- _Your objective_
Each line of the records below that holds "details" should be copied out.

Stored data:
::::::::

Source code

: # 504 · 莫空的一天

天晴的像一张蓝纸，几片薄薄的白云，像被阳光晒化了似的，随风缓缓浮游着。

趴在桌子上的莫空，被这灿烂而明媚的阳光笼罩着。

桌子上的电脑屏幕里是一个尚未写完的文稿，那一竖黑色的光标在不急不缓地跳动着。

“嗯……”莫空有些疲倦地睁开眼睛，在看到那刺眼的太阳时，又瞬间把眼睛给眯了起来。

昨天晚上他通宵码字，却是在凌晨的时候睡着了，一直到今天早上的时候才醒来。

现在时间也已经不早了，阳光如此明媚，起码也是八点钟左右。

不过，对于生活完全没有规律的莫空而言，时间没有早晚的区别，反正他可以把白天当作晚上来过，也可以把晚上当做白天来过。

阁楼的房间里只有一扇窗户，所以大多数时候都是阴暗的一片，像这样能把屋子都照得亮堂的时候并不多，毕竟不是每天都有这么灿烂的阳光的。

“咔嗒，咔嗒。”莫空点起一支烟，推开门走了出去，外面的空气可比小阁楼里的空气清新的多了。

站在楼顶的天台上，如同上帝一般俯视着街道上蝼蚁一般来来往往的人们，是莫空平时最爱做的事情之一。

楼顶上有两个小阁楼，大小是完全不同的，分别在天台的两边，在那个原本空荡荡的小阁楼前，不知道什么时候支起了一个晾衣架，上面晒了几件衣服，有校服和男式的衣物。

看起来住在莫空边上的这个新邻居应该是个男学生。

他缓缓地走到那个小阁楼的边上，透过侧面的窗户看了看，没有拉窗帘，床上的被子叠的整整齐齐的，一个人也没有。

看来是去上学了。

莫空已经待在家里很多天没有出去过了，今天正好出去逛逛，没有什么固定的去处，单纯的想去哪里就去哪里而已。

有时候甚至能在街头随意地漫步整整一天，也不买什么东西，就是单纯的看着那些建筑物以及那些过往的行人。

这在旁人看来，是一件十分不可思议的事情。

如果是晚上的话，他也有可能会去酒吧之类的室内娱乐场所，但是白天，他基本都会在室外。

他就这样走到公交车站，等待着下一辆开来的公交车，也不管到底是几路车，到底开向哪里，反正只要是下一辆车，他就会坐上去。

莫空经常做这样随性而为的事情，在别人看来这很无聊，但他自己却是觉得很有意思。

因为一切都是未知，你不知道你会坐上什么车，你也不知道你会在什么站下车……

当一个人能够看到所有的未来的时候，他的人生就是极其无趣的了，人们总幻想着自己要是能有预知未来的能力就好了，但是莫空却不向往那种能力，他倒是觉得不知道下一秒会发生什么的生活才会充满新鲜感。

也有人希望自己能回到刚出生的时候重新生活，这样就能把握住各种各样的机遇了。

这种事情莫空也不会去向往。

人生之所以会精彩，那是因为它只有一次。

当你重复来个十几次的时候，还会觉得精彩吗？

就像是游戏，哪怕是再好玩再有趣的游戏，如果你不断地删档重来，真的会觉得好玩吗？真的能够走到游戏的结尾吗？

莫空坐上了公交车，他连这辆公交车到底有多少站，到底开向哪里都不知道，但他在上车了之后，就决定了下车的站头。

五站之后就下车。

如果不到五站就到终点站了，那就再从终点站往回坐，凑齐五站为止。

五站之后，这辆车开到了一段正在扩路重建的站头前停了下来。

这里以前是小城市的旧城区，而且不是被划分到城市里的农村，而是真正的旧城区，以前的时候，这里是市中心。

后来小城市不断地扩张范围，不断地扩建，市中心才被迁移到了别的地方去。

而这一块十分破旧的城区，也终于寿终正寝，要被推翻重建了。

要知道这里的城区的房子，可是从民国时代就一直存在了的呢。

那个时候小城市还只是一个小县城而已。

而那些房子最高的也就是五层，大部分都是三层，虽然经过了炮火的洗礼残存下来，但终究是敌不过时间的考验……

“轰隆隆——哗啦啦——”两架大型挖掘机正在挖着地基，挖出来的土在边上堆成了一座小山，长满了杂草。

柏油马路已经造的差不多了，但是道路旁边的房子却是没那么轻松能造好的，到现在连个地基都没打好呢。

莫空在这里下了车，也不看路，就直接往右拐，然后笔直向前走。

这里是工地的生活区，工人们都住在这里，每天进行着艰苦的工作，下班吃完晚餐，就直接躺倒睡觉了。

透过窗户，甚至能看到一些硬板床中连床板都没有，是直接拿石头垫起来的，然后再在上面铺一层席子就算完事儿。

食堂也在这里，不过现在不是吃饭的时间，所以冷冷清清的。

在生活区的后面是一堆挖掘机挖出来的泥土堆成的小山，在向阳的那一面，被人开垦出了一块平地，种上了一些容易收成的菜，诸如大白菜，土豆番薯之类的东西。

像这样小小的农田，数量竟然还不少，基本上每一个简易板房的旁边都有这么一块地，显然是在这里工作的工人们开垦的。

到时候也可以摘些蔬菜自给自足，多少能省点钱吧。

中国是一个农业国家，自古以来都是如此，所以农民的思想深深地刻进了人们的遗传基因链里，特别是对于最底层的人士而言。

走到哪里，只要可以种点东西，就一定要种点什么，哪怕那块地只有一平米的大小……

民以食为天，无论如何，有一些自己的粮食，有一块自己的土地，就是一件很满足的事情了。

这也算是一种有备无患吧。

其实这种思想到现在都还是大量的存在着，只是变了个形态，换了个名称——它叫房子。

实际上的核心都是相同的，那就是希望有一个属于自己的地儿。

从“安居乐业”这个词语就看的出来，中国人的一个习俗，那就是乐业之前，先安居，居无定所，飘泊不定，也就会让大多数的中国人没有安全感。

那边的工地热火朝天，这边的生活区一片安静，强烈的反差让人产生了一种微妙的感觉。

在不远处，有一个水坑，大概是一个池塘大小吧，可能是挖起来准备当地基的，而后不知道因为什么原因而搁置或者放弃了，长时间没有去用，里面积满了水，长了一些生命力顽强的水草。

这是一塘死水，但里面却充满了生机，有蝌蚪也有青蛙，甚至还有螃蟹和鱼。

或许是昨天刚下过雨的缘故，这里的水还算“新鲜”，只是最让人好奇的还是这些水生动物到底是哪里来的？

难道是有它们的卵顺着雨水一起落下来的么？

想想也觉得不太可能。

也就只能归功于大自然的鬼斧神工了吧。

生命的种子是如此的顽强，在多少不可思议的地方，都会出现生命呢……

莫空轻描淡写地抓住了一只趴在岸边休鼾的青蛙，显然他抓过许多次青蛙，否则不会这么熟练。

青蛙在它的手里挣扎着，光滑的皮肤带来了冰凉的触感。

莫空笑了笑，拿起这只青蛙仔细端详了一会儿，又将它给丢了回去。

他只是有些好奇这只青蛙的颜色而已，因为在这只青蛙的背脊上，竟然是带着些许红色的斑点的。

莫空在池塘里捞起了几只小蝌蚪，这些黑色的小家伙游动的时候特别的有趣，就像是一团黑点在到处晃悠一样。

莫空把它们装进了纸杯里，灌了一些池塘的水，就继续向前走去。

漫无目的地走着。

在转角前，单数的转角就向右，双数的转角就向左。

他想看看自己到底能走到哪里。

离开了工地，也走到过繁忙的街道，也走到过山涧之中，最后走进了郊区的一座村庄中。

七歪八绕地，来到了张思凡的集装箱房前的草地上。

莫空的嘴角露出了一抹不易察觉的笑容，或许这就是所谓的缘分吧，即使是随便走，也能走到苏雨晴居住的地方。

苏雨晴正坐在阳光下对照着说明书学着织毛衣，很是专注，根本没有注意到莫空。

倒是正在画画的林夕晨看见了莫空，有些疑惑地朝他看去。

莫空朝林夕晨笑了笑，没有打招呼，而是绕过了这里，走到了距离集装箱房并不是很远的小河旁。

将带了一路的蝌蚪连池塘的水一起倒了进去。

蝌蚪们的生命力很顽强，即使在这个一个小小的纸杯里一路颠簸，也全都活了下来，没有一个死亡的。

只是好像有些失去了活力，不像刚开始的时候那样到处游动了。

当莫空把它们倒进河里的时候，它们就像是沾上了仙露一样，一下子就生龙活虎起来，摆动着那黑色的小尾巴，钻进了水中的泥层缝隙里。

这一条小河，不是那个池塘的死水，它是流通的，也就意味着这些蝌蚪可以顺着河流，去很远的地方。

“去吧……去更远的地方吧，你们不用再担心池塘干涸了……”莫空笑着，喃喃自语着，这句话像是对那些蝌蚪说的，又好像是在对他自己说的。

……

::::::::

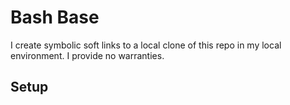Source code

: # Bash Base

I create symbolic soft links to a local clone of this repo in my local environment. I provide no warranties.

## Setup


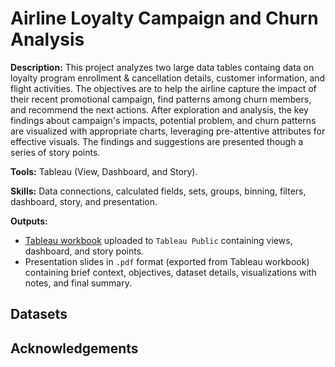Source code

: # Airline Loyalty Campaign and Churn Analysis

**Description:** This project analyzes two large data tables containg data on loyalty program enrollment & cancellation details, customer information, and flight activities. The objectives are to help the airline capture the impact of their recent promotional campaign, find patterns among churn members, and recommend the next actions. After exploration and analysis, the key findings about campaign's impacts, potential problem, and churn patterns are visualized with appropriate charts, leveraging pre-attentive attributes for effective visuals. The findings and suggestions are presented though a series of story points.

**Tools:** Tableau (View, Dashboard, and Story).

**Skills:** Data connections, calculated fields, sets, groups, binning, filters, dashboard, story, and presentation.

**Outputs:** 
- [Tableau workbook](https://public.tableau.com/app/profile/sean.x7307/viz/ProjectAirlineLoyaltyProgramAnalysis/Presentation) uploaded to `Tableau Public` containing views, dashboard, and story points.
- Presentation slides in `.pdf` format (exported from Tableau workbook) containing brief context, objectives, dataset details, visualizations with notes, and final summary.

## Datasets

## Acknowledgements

::::::::

- _Response area_
**Description:** This project analyzes two large data tables containg data on loyalty program enrollment & cancellation details, customer information, and flight activities. The objectives are to help the airline capture the impact of their recent promotional campaign, find patterns among churn members, and recommend the next actions. After exploration and analysis, the key findings about campaign's impacts, potential problem, and churn patterns are visualized with appropriate charts, leveraging pre-attentive attributes for effective visuals. The findings and suggestions are presented though a series of story points.
- Presentation slides in `.pdf` format (exported from Tableau workbook) containing brief context, objectives, dataset details, visualizations with notes, and final summary.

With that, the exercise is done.